Further, the loess base is characterized in that it is produced by additionally including a preservative containing an effective amount of sea anionite.

In addition, the above-mentioned preservative may be a primary solution preparation step in which a primary solution is prepared by mixing 50 to 70% by weight of water, 20 to 40% by weight of hemp stone, and 1 to 15% by weight of a foaming agent, based on the weight of the entire primary solution. 50 to 70% by weight of the primary solution, 5 to 20% by weight of aluminum silicate, 5 to 20% by weight of asbestos and 1 to 15% by weight of oxalic acid are mixed at 800 to 1500 rpm, A secondary solution preparation step; Wherein the third solution is prepared by mixing 70 to 90% by weight of the secondary solution, 1 to 15% by weight of the adhesive and 1 to 15% by weight of the thickener, based on the weight of the total tertiary solution, Obtaining; And a preservative preparation step in which the third solution is heat-treated at 50 to 150 ° C for 2 to 15 hours to complete the preservative.

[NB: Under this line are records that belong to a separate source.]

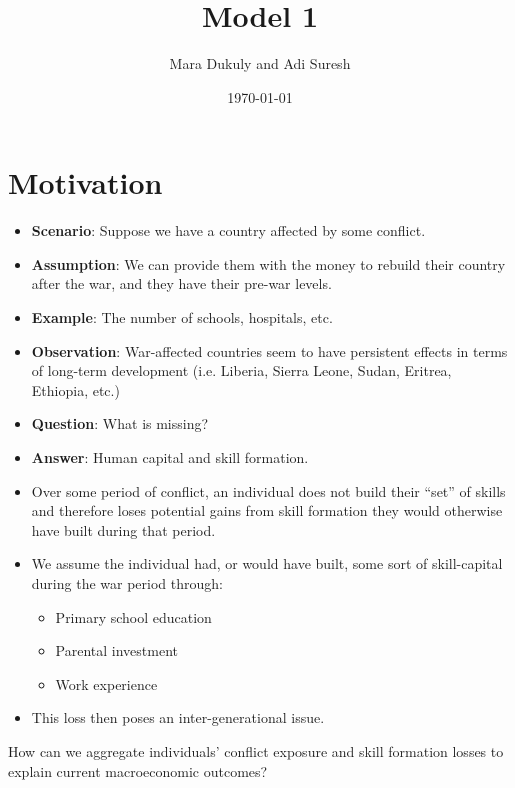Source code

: \documentclass{article}
\title{Model 1}
\author{Mara Dukuly and Adi Suresh}
\date{\today}
\begin{document}
\maketitle

\section{Motivation}
\begin{itemize}
    \item \textbf{Scenario}: Suppose we have a country affected by some conflict.

    \item \textbf{Assumption}: We can provide them with the money to rebuild their country after the war, and they have their pre-war levels.

    \item \textbf{Example}: The number of schools, hospitals, etc.

    \item \textbf{Observation}: War-affected countries seem to have persistent effects in terms of long-term development (i.e. Liberia, Sierra Leone, Sudan, Eritrea, Ethiopia, etc.)

    \item \textbf{Question}: What is missing?

    \item \textbf{Answer}: Human capital and skill formation.

    \item Over some period of conflict, an individual does not build their ``set'' of skills and therefore loses potential gains from skill formation they would otherwise have built during that period.

    \item We assume the individual had, or would have built, some sort of skill-capital during the war period through:
    \begin{itemize}
        \item Primary school education
        \item Parental investment
        \item Work experience
    \end{itemize}

    \item This loss then poses an inter-generational issue.
\end{itemize}

\noindent How can we aggregate individuals' conflict exposure and skill formation losses to explain current macroeconomic outcomes?
\end{document}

A method of manufacturing an eco-friendly loess fomentation apparatus containing a loess base according to the present invention comprises the steps of:

1) It is possible to manufacture a loess base which not only provides a hot fomenting effect but also provides a beauty and a blood-

2) It is possible to manufacture an ocher base which can effectively prevent the propagation of fungi and bacteria inside the ocher base,

3) Not only is it possible to produce a loess base which can maximize the far-infrared effect of loess,

4) It is possible to manufacture the loess base which is high in heat retention and can be stored without heat and high, and is effective in energy saving.

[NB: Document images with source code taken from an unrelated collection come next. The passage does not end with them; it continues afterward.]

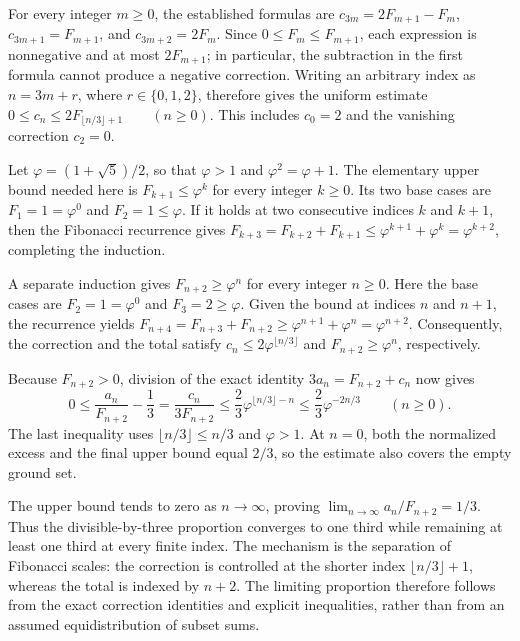 \documentclass[11pt]{article}
\begin{document}
For every integer $m\geq 0$, the established formulas are $c_{3m}=2F_{m+1}-F_m$, $c_{3m+1}=F_{m+1}$, and $c_{3m+2}=2F_m$. Since $0\leq F_m\leq F_{m+1}$, each expression is nonnegative and at most $2F_{m+1}$; in particular, the subtraction in the first formula cannot produce a negative correction. Writing an arbitrary index as $n=3m+r$, where $r\in\{0,1,2\}$, therefore gives the uniform estimate
$0\leq c_n\leq 2F_{\lfloor n/3\rfloor+1}\qquad(n\geq 0).$
This includes $c_0=2$ and the vanishing correction $c_2=0$.

Let $\varphi=(1+\sqrt{5})/2$, so that $\varphi>1$ and $\varphi^2=\varphi+1$. The elementary upper bound needed here is $F_{k+1}\leq\varphi^k$ for every integer $k\geq 0$. Its two base cases are $F_1=1=\varphi^0$ and $F_2=1\leq\varphi$. If it holds at two consecutive indices $k$ and $k+1$, then the Fibonacci recurrence gives $F_{k+3}=F_{k+2}+F_{k+1}\leq\varphi^{k+1}+\varphi^k=\varphi^{k+2}$, completing the induction.

A separate induction gives $F_{n+2}\geq\varphi^n$ for every integer $n\geq 0$. Here the base cases are $F_2=1=\varphi^0$ and $F_3=2\geq\varphi$. Given the bound at indices $n$ and $n+1$, the recurrence yields $F_{n+4}=F_{n+3}+F_{n+2}\geq\varphi^{n+1}+\varphi^n=\varphi^{n+2}$. Consequently, the correction and the total satisfy $c_n\leq 2\varphi^{\lfloor n/3\rfloor}$ and $F_{n+2}\geq\varphi^n$, respectively.

Because $F_{n+2}>0$, division of the exact identity $3a_n=F_{n+2}+c_n$ now gives
\[0\leq\frac{a_n}{F_{n+2}}-\frac13=\frac{c_n}{3F_{n+2}}\leq\frac23\varphi^{\lfloor n/3\rfloor-n}\leq\frac23\varphi^{-2n/3}\qquad(n\geq 0).\]
The last inequality uses $\lfloor n/3\rfloor\leq n/3$ and $\varphi>1$. At $n=0$, both the normalized excess and the final upper bound equal $2/3$, so the estimate also covers the empty ground set.

The upper bound tends to zero as $n\to\infty$, proving $\lim_{n\to\infty}a_n/F_{n+2}=1/3$. Thus the divisible-by-three proportion converges to one third while remaining at least one third at every finite index. The mechanism is the separation of Fibonacci scales: the correction is controlled at the shorter index $\lfloor n/3\rfloor+1$, whereas the total is indexed by $n+2$. The limiting proportion therefore follows from the exact correction identities and explicit inequalities, rather than from an assumed equidistribution of subset sums.
\end{document}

BRIEF DESCRIPTION OF THE DRAWINGS FIG. 1 is a conceptual diagram showing various embodiments of a fomentation apparatus containing a loess base according to the present invention. FIG.
2 is a conceptual view showing still another embodiment of a fomentation apparatus containing a loess base according to the present invention.
FIG. 3 is a flowchart showing a method for manufacturing an environmentally friendly loess fomentation apparatus containing a loess base according to the present invention.
4 is a flowchart showing a process for producing the adjuvant of the present invention.
5 is a flow chart showing a process for producing the antibacterial agent of the present invention.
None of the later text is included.